Check each line of the material below for "INWAIT" and copy those where it appears.

— INFORMATION —
───
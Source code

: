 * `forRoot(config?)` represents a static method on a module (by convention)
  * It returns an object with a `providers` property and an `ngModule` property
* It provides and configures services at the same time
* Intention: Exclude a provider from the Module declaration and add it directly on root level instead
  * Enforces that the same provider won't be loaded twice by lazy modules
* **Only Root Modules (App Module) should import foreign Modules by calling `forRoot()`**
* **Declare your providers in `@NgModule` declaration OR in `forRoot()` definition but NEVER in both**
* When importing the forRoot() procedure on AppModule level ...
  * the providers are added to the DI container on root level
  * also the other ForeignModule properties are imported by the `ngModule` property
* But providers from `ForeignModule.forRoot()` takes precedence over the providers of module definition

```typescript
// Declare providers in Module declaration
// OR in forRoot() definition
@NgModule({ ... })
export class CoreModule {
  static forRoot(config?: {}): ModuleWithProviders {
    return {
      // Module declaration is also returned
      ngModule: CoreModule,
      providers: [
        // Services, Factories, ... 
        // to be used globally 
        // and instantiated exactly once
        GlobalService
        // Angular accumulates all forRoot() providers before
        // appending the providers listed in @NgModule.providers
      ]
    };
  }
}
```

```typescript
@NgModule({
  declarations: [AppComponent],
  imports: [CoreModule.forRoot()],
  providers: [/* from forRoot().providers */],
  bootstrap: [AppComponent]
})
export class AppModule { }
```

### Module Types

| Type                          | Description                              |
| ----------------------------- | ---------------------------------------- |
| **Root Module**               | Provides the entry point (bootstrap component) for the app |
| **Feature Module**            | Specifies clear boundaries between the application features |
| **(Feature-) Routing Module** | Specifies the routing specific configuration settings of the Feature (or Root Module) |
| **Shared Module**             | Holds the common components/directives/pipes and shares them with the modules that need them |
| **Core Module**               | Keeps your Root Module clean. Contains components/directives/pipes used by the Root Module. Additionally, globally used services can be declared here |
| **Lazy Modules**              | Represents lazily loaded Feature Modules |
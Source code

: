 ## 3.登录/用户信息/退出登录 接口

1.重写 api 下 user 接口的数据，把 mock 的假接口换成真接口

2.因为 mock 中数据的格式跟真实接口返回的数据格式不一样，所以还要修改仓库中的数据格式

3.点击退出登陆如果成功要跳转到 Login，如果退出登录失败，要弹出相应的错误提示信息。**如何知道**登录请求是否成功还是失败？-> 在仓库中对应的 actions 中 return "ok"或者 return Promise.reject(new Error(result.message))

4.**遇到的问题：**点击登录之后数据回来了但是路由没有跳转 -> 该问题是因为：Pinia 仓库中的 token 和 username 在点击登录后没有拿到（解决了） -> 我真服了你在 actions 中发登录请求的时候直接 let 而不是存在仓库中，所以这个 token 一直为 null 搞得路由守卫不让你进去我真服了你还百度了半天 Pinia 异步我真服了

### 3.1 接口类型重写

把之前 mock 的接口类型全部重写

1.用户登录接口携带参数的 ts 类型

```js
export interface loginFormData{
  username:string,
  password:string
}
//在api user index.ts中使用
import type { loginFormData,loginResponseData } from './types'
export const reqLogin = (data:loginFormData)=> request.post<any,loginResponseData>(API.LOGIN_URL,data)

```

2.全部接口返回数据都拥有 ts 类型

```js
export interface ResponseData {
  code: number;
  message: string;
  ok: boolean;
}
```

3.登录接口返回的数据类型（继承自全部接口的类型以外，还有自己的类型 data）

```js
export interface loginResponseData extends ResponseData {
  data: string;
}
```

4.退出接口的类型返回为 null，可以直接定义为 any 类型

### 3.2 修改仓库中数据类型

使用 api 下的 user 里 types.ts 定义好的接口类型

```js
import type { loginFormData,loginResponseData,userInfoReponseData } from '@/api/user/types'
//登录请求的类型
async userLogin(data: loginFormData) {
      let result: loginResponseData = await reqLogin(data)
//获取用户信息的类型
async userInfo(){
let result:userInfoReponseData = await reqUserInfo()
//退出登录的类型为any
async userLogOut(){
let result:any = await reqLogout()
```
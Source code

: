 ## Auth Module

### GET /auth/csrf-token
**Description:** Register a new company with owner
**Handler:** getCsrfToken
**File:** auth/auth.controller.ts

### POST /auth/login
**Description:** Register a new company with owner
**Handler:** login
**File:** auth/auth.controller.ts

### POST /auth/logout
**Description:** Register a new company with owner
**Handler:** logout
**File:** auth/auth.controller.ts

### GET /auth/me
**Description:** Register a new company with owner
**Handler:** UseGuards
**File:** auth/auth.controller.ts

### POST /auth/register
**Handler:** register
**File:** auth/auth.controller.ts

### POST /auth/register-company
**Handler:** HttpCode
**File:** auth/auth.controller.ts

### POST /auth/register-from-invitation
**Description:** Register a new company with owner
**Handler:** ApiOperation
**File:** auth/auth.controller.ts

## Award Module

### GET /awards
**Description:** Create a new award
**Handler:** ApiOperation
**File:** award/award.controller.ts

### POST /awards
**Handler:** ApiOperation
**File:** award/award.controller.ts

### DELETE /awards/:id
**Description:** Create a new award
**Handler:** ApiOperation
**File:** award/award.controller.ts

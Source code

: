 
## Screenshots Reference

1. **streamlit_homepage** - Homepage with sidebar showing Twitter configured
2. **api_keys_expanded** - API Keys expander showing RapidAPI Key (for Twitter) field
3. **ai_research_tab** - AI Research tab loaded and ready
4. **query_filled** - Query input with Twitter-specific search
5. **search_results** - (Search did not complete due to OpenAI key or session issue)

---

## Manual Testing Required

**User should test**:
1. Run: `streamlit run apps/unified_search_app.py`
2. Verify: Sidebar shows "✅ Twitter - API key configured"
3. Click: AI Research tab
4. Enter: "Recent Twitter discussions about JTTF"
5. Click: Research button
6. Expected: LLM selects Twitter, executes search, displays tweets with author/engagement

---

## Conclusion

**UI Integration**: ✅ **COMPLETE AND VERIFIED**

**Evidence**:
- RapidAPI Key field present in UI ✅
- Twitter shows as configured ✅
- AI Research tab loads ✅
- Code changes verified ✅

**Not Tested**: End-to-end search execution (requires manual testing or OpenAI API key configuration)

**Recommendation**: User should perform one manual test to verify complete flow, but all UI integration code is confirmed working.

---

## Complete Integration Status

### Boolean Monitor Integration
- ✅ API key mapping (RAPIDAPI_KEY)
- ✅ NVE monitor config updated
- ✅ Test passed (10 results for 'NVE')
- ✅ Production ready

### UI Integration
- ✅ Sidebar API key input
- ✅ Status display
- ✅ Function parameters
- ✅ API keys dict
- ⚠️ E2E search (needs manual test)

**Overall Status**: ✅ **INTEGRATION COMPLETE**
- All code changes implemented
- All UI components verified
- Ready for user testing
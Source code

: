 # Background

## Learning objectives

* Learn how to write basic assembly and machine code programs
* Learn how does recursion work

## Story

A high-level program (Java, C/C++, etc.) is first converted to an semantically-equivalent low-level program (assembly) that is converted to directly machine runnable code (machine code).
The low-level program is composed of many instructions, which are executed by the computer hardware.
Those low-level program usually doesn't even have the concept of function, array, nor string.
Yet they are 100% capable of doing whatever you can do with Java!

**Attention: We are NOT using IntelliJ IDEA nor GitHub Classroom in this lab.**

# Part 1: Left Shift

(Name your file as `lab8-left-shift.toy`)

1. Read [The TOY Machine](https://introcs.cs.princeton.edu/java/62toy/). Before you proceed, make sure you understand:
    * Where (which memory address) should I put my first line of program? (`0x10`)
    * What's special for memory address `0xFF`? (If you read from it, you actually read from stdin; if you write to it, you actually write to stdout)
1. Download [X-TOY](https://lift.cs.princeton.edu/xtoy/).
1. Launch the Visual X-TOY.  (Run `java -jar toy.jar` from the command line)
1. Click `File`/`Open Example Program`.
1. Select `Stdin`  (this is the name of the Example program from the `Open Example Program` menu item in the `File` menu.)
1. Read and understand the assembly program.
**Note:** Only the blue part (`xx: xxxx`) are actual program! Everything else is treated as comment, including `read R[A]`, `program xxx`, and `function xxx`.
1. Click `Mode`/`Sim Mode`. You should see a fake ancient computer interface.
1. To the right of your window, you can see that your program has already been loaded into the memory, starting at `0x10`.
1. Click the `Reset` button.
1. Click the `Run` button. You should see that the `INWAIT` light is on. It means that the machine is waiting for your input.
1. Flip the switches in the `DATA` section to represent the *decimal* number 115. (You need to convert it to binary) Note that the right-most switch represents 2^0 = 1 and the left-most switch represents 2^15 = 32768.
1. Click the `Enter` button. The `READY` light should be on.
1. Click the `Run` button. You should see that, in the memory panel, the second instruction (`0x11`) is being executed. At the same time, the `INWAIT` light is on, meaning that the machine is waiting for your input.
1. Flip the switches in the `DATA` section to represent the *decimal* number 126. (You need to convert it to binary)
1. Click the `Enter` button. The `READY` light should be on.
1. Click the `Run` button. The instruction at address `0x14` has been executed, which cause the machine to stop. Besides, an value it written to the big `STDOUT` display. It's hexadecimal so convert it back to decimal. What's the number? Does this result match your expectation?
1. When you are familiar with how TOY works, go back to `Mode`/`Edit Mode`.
───
— SOLUTION TO THIS TASK —
1. Click the `Run` button. You should see that the `INWAIT` light is on. It means that the machine is waiting for your input.
1. Click the `Run` button. You should see that, in the memory panel, the second instruction (`0x11`) is being executed. At the same time, the `INWAIT` light is on, meaning that the machine is waiting for your input.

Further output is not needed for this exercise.